— Data items —
● ● ● ● ●

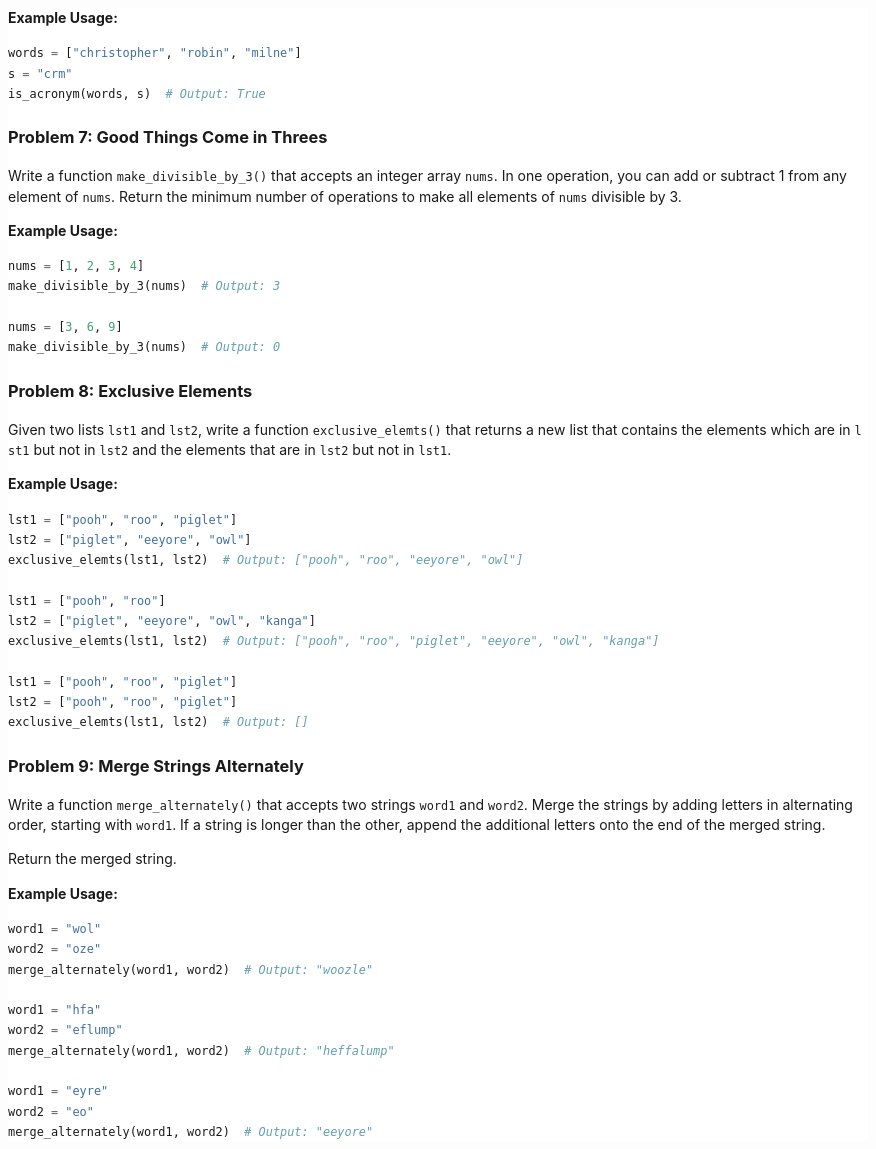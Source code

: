 **Example Usage:**
```python
words = ["christopher", "robin", "milne"]
s = "crm"
is_acronym(words, s)  # Output: True
```

### Problem 7: Good Things Come in Threes

Write a function `make_divisible_by_3()` that accepts an integer array `nums`. In one operation, you can add or subtract 1 from any element of `nums`. Return the minimum number of operations to make all elements of `nums` divisible by 3.

**Example Usage:**
```python
nums = [1, 2, 3, 4]
make_divisible_by_3(nums)  # Output: 3

nums = [3, 6, 9]
make_divisible_by_3(nums)  # Output: 0
```

### Problem 8: Exclusive Elements

Given two lists `lst1` and `lst2`, write a function `exclusive_elemts()` that returns a new list that contains the elements which are in `lst1` but not in `lst2` and the elements that are in `lst2` but not in `lst1`.

**Example Usage:**
```python
lst1 = ["pooh", "roo", "piglet"]
lst2 = ["piglet", "eeyore", "owl"]
exclusive_elemts(lst1, lst2)  # Output: ["pooh", "roo", "eeyore", "owl"]

lst1 = ["pooh", "roo"]
lst2 = ["piglet", "eeyore", "owl", "kanga"]
exclusive_elemts(lst1, lst2)  # Output: ["pooh", "roo", "piglet", "eeyore", "owl", "kanga"]

lst1 = ["pooh", "roo", "piglet"]
lst2 = ["pooh", "roo", "piglet"]
exclusive_elemts(lst1, lst2)  # Output: []
```

### Problem 9: Merge Strings Alternately

Write a function `merge_alternately()` that accepts two strings `word1` and `word2`. Merge the strings by adding letters in alternating order, starting with `word1`. If a string is longer than the other, append the additional letters onto the end of the merged string.

Return the merged string.

**Example Usage:**
```python
word1 = "wol"
word2 = "oze"
merge_alternately(word1, word2)  # Output: "woozle"

word1 = "hfa"
word2 = "eflump"
merge_alternately(word1, word2)  # Output: "heffalump"

word1 = "eyre"
word2 = "eo"
merge_alternately(word1, word2)  # Output: "eeyore"
```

● ● ● ● ●

— EXERCISE REQUIREMENTS —
Return the records exactly. Don't carry the pictures over.

— EXPECTED OUTPUT —
Source code

: **Example Usage:**
```python
words = ["christopher", "robin", "milne"]
s = "crm"
is_acronym(words, s)  # Output: True
```

### Problem 7: Good Things Come in Threes

Write a function `make_divisible_by_3()` that accepts an integer array `nums`. In one operation, you can add or subtract 1 from any element of `nums`. Return the minimum number of operations to make all elements of `nums` divisible by 3.

**Example Usage:**
```python
nums = [1, 2, 3, 4]
make_divisible_by_3(nums)  # Output: 3

nums = [3, 6, 9]
make_divisible_by_3(nums)  # Output: 0
```

### Problem 8: Exclusive Elements

Given two lists `lst1` and `lst2`, write a function `exclusive_elemts()` that returns a new list that contains the elements which are in `lst1` but not in `lst2` and the elements that are in `lst2` but not in `lst1`.

**Example Usage:**
```python
lst1 = ["pooh", "roo", "piglet"]
lst2 = ["piglet", "eeyore", "owl"]
exclusive_elemts(lst1, lst2)  # Output: ["pooh", "roo", "eeyore", "owl"]

lst1 = ["pooh", "roo"]
lst2 = ["piglet", "eeyore", "owl", "kanga"]
exclusive_elemts(lst1, lst2)  # Output: ["pooh", "roo", "piglet", "eeyore", "owl", "kanga"]

lst1 = ["pooh", "roo", "piglet"]
lst2 = ["pooh", "roo", "piglet"]
exclusive_elemts(lst1, lst2)  # Output: []
```

### Problem 9: Merge Strings Alternately

Write a function `merge_alternately()` that accepts two strings `word1` and `word2`. Merge the strings by adding letters in alternating order, starting with `word1`. If a string is longer than the other, append the additional letters onto the end of the merged string.

Return the merged string.

**Example Usage:**
```python
word1 = "wol"
word2 = "oze"
merge_alternately(word1, word2)  # Output: "woozle"

word1 = "hfa"
word2 = "eflump"
merge_alternately(word1, word2)  # Output: "heffalump"

word1 = "eyre"
word2 = "eo"
merge_alternately(word1, word2)  # Output: "eeyore"
```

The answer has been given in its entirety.